A pilot strike will force German airline Deutsche Lufthansa AG to cancel about 1,500 flights, disrupting service for hundreds of thousands of air travelers. The union, which represents about 5,400 pilots, plans to expand the campaign on Tuesday to include long-haul flights, according to reports.
“Lufthansa insists on its maximum demands and has shown absolutely no willingness to compromise,” Vereinigung Cockpit union spokesman Joerg Handwerk told Bloomberg. Monday marks the eighth time this year that the union’s pilots have refused to work.

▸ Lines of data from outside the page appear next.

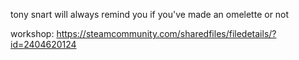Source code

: tony snart will always remind you if you've made an omelette or not

workshop: https://steamcommunity.com/sharedfiles/filedetails/?id=2404620124
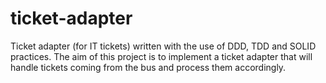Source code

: # ticket-adapter
Ticket adapter (for IT tickets) written with the use of DDD, TDD and SOLID practices.
The aim of this project is to implement a ticket adapter that will handle tickets coming from the bus and process them accordingly.
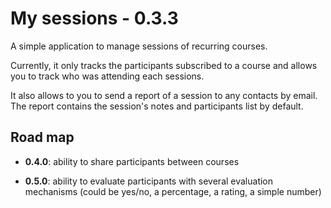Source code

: # My sessions - 0.3.3

A simple application to manage sessions of recurring courses.

Currently, it only tracks the participants subscribed to a course and allows you to track who was attending each sessions.

It also allows to you to send a report of a session to any contacts by email. The report contains the session's notes and participants list by default.

## Road map

  - **0.4.0**: ability to share participants between courses

  - **0.5.0**: ability to evaluate participants with several evaluation mechanisms (could be yes/no, a percentage, a rating, a simple number)
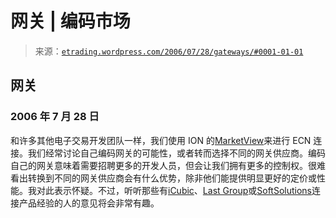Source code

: <!--yml

类别：未分类

日期：2024 年 05 月 12 日 19:51:53

-->

# 网关 | 编码市场

> 来源：[`etrading.wordpress.com/2006/07/28/gateways/#0001-01-01`](https://etrading.wordpress.com/2006/07/28/gateways/#0001-01-01)

## 网关

### 2006 年 7 月 28 日

和许多其他电子交易开发团队一样，我们使用 ION 的[MarketView](http://iontrading.com/)来进行 ECN 连接。我们经常讨论自己编码网关的可能性，或者转而选择不同的网关供应商。编码自己的网关意味着需要招聘更多的开发人员，但会让我们拥有更多的控制权。很难看出转换到不同的网关供应商会有什么优势，除非他们能提供明显更好的定价或性能。我对此表示怀疑。不过，听听那些有[iCubic](http://www.icubic.com)、[Last Group](http://www.lastgroup.it)或[SoftSolutions](http://www.softsolutions.it/index.php?option=com_content&task=view&id=60&Itemid=65&lang=EN)连接产品经验的人的意见将会非常有趣。
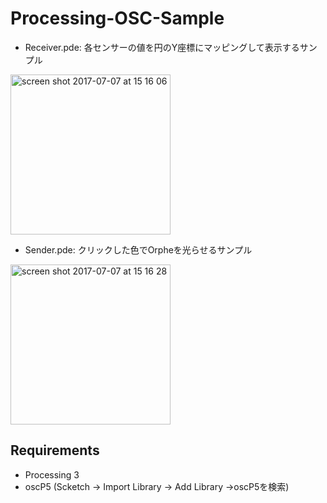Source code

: # Processing-OSC-Sample
- Receiver.pde: 各センサーの値を円のY座標にマッピングして表示するサンプル
<img width="256" alt="screen shot 2017-07-07 at 15 16 06" src="https://user-images.githubusercontent.com/1403143/27948390-a1caa216-6334-11e7-8217-095f111fd19b.png">

- Sender.pde: クリックした色でOrpheを光らせるサンプル
<img width="256" alt="screen shot 2017-07-07 at 15 16 28" src="https://user-images.githubusercontent.com/1403143/27948418-b1912b52-6334-11e7-8076-3eb78e0704ec.png">

## Requirements
- Processing 3
- oscP5 (Scketch -> Import Library -> Add Library ->oscP5を検索)
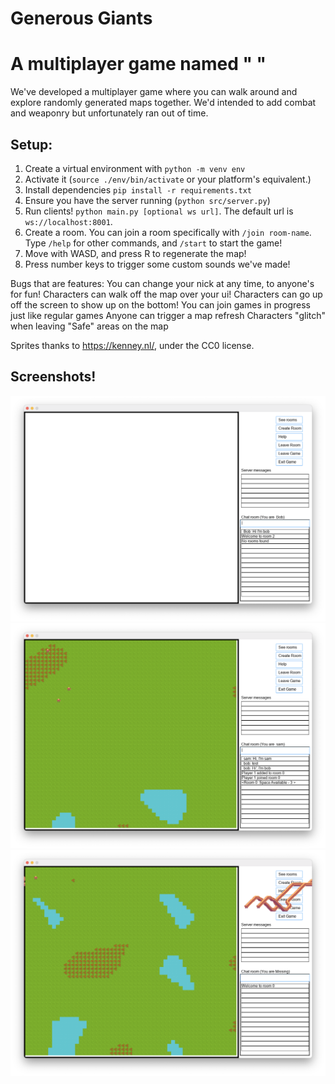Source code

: # Generous Giants

# A multiplayer game named " "

We've developed a multiplayer game where you can walk around and explore randomly generated maps together. We'd intended to add combat and weaponry but unfortunately ran out of time.

## Setup:
1. Create a virtual environment with `python -m venv env`
2. Activate it (`source ./env/bin/activate` or your platform's equivalent.)
3. Install dependencies `pip install -r requirements.txt`
4. Ensure you have the server running (`python src/server.py`)
5. Run clients! `python main.py [optional ws url]`. The default url is `ws://localhost:8001`.
6. Create a room. You can join a room specifically with `/join room-name`. Type `/help` for other commands, and `/start` to start the game!
7. Move with WASD, and press R to regenerate the map!
8. Press number keys to trigger some custom sounds we've made!

Bugs that are features:
You can change your nick at any time, to anyone's for fun!
Characters can walk off the map over your ui!
Characters can go up off the screen to show up on the bottom!
You can join games in progress just like regular games
Anyone can trigger a map refresh
Characters "glitch" when leaving "Safe" areas on the map


Sprites thanks to https://kenney.nl/, under the CC0 license.

## Screenshots!

![Where you start](/screenshots/rooms.png "The starting interface")
![Playing together](/screenshots/say-hi.png "A map, and a friend")
![Around the UI we go](/screenshots/bugs.png)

The Lufthansa pilot strike will affect all flights with Airbus A380, A340, A330 and Boeing 747 aircraft, the Wall Street Journal notes. Pilots won't work from 1 p.m. local time on Monday until 11:59 p.m. on Tuesday night. The latest strike is “not understandable and in no way proportionate,” Lufthansa said in a statement.

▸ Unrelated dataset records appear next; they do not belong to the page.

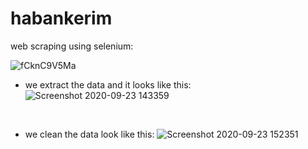 # habankerim 
web scraping using selenium:

![fCknC9V5Ma](https://user-images.githubusercontent.com/70581662/94001539-4f497e80-fda1-11ea-8af6-4f06238fae04.gif)
<br />




- we extract the data and it looks like this:
![Screenshot 2020-09-23 143359](https://user-images.githubusercontent.com/70581662/94007301-ed414700-fda9-11ea-92e0-83e134d7f62e.png)
<br />

- we clean the data look like this:
![Screenshot 2020-09-23 152351](https://user-images.githubusercontent.com/70581662/94011986-d7835000-fdb0-11ea-967f-7c59998da56e.png)

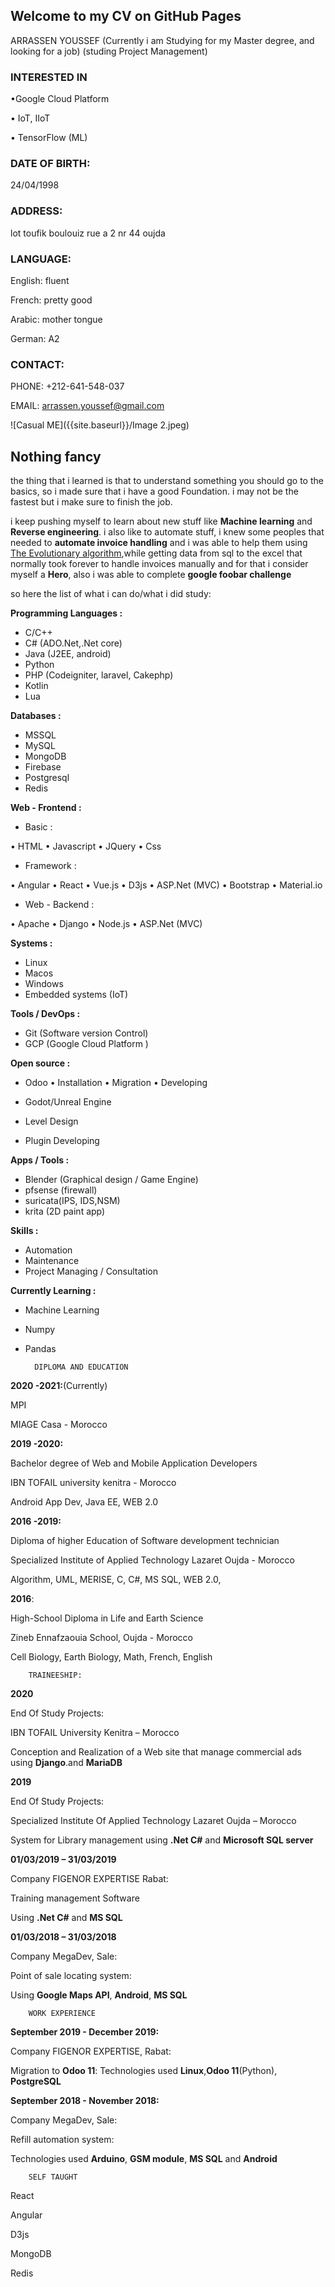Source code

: ## Welcome to my CV on GitHub Pages


ARRASSEN YOUSSEF
(Currently i am Studying for my Master degree, and looking for a job) 
(studing Project Management)

### INTERESTED IN
•Google Cloud Platform

•	IoT, IIoT

•	TensorFlow (ML)


### DATE OF BIRTH:

24/04/1998

### ADDRESS:

lot toufik boulouiz rue a 2 nr 44
oujda 

### LANGUAGE:

English: fluent

French: pretty good

Arabic: mother tongue

German: A2

### CONTACT:

PHONE:
+212-641-548-037

EMAIL:
arrassen.youssef@gmail.com



![Casual ME]({{site.baseurl}}/Image 2.jpeg)


## Nothing fancy

the thing that i learned is that to understand something you should go to the basics, so i made sure that i have a good Foundation. i may not be the fastest but i make sure to finish the job.

i keep pushing myself to learn about new stuff like **Machine learning** and **Reverse engineering**. i also like to automate stuff, i knew some peoples that needed to **automate invoice handling** and i was able to help them using  
[The Evolutionary algorithm](https://en.wikipedia.org/wiki/Evolutionary_algorithm "The Evolutionary algorithm"),while getting data from sql to the excel that normally took forever to handle invoices manually and for that i consider myself a **Hero**, also i was able to complete  **google foobar challenge**

so here the list of what i can do/what i did study:


**Programming Languages :**
- C/C++
- C# (ADO.Net,.Net core)
- Java (J2EE, android)
- Python
- PHP (Codeigniter, laravel, Cakephp)
- Kotlin
- Lua


**Databases :**
- MSSQL
- MySQL
- MongoDB
- Firebase
- Postgresql
- Redis

**Web - Frontend :**
- Basic :

• HTML
• Javascript
• JQuery
• Css

- Framework :

• Angular
• React
• Vue.js
• D3js
• ASP.Net (MVC)
• Bootstrap
• Material.io

- Web - Backend :

• Apache
• Django
• Node.js
• ASP.Net (MVC)

**Systems :**

- Linux
- Macos
- Windows
- Embedded systems (IoT)

**Tools / DevOps :**

- Git (Software version Control)
- GCP (Google Cloud Platform )


**Open source :**

- Odoo
• Installation
• Migration
• Developing

- Godot/Unreal Engine
- Level Design
- Plugin Developing

**Apps / Tools :**

- Blender (Graphical design / Game Engine)
- pfsense (firewall)
- suricata(IPS, IDS,NSM)
- krita (2D paint app)


**Skills :**

- Automation
- Maintenance
- Project Managing / Consultation

**Currently Learning :**

- Machine Learning
- Numpy
- Pandas



		DIPLOMA AND EDUCATION

**2020 -2021:**(Currently)

MPI

 MIAGE Casa - Morocco



**2019 -2020:**

Bachelor degree of Web and Mobile Application Developers 

IBN TOFAIL university kenitra - Morocco

Android App Dev, Java EE, WEB 2.0

**2016 -2019:**

Diploma of higher Education of Software development technician

Specialized Institute of Applied Technology Lazaret Oujda - Morocco

Algorithm, UML, MERISE, C, C#, MS SQL, WEB 2.0, 

**2016**:

High-School Diploma in Life and Earth Science

Zineb Ennafzaouia School, Oujda - Morocco

Cell Biology, Earth Biology, Math, French, English


		TRAINEESHIP:
**2020**

End Of Study Projects:

IBN TOFAIL University Kenitra – Morocco

Conception and Realization of a Web site that manage commercial ads using **Django**.and **MariaDB**

**2019**

End Of Study Projects:

Specialized Institute Of Applied Technology Lazaret Oujda – Morocco

System for Library management using **.Net C#** and **Microsoft SQL server**

**01/03/2019 – 31/03/2019**

Company FIGENOR EXPERTISE Rabat:

Training management Software

Using **.Net C#** and **MS SQL**


**01/03/2018 – 31/03/2018**
    
Company MegaDev, Sale:

Point of sale locating system: 

Using **Google Maps API**, **Android**, **MS SQL**

		WORK EXPERIENCE

**September 2019 - December 2019:**

Company FIGENOR EXPERTISE, Rabat:

Migration to **Odoo 11**:
Technologies used **Linux**,**Odoo 11**(Python), **PostgreSQL**


**September 2018 - November 2018:**

Company MegaDev, Sale:

Refill automation system:

Technologies used **Arduino**, **GSM module**, **MS SQL** and **Android**

		SELF TAUGHT

React

Angular

D3js

MongoDB

Redis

The union’s dispute with Lufthansa stems from the airlines’ decision to change its retirement and pension plans, which includes raising the retirement age to 60 from 55. The Vereinigung Cockpit union seeks the restoration of benefits that were slashed in a cost-cutting effort. So far, Lufthansa has offered to reinstitute the benefits for existing employees, but not for new hires.

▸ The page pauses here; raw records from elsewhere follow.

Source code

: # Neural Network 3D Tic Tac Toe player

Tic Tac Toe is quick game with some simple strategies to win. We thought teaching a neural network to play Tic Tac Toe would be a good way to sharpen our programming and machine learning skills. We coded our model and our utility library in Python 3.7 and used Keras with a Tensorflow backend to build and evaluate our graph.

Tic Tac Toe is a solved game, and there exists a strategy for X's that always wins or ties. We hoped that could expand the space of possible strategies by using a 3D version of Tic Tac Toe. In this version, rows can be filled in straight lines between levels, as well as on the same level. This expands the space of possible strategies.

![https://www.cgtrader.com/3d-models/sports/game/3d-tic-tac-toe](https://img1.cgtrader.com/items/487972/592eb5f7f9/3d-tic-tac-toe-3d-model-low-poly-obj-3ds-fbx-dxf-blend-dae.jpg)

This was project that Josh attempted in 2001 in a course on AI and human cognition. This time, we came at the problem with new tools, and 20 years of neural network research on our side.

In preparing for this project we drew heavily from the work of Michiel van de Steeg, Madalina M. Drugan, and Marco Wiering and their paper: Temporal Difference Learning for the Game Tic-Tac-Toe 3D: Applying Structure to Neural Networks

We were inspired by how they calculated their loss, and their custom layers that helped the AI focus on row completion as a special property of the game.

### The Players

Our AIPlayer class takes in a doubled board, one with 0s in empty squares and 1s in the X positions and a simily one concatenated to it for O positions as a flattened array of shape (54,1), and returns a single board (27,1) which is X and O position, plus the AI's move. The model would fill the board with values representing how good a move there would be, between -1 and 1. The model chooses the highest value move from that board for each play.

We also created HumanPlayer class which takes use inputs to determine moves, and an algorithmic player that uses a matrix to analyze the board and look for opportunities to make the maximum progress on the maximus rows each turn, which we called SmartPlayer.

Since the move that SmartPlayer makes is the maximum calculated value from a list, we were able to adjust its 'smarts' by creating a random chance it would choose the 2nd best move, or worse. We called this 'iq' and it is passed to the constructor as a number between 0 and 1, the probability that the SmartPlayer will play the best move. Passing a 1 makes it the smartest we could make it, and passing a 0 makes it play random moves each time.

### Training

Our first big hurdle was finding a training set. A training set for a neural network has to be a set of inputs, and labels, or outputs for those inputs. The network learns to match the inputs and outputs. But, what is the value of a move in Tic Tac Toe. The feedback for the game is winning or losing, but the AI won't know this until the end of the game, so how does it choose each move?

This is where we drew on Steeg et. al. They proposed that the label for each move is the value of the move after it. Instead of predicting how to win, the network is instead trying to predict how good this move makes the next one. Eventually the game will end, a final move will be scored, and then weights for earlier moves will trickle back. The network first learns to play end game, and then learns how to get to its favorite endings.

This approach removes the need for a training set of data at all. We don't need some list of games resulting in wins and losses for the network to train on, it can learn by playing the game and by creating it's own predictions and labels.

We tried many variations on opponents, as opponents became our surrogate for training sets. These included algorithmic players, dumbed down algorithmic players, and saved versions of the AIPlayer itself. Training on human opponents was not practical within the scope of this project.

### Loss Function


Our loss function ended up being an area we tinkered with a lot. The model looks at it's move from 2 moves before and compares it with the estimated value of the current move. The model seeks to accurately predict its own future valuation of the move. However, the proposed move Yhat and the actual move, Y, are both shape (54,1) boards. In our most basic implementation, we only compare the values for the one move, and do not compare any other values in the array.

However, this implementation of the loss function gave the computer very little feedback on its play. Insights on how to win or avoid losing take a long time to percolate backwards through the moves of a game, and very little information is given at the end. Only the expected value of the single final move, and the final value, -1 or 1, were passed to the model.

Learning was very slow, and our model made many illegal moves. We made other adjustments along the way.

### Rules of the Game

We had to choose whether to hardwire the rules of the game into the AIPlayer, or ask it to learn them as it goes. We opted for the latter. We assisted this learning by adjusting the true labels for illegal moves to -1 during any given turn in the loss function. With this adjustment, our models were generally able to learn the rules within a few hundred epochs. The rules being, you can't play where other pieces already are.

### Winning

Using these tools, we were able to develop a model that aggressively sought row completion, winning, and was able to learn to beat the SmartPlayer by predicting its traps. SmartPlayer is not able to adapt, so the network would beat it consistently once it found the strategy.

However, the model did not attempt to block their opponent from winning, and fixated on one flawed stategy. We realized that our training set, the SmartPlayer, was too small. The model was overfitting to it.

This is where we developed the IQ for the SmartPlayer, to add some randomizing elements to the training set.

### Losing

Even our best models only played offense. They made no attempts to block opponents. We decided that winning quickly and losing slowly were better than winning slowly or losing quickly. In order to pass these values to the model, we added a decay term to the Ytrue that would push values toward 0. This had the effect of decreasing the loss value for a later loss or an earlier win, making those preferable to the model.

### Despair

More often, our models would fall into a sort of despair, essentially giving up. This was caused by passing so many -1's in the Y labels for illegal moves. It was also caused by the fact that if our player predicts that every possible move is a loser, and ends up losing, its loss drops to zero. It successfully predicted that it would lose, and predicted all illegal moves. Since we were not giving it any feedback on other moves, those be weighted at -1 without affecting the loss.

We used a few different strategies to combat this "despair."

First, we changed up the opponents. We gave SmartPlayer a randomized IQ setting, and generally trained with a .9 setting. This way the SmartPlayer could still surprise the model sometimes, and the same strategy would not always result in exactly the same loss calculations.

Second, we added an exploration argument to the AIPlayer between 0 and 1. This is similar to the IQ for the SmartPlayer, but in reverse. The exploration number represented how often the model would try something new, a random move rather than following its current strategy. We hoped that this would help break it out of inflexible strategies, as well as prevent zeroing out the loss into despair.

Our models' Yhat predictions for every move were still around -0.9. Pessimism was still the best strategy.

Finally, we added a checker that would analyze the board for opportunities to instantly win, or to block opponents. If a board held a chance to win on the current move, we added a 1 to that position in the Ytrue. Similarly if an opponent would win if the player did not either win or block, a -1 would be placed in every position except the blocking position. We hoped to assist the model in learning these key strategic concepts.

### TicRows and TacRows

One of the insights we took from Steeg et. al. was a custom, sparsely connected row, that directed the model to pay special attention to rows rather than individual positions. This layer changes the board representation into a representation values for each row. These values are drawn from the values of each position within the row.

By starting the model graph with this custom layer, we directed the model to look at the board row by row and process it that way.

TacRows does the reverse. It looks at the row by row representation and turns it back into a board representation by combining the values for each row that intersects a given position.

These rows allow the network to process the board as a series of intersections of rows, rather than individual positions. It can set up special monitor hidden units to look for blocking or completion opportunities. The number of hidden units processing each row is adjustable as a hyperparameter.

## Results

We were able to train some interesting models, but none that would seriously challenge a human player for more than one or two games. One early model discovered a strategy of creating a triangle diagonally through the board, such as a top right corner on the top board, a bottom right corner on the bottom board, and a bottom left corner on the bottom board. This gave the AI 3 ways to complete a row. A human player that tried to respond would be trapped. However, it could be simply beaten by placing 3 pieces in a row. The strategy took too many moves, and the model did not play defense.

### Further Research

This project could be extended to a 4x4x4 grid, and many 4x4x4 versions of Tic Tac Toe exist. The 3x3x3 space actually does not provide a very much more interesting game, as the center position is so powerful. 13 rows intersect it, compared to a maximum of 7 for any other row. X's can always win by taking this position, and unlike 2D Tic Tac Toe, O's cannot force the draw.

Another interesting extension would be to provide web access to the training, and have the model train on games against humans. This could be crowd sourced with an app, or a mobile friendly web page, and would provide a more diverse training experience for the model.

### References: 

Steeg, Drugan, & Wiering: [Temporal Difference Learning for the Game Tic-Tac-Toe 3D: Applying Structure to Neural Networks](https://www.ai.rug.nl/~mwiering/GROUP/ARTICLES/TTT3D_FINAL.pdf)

Lufthansa plans to run about a third of its scheduled flights with volunteer and management pilots. Meanwhile, Germany’s government will reportedly produce a draft law this year that would prevent employees from going on strike if it would result in the disruption of basic infrastructure, the BBC reports.
Germany’s economic ministry acknowledged that the Lufthansa pilots’ strike would “impact some sectors of the economy,” but said it wouldn't change its 1.2 percent growth projection for 2014. Lufthansa stock has dropped 25 percent this year and held at 11.67 euros by Monday, Bloomberg notes.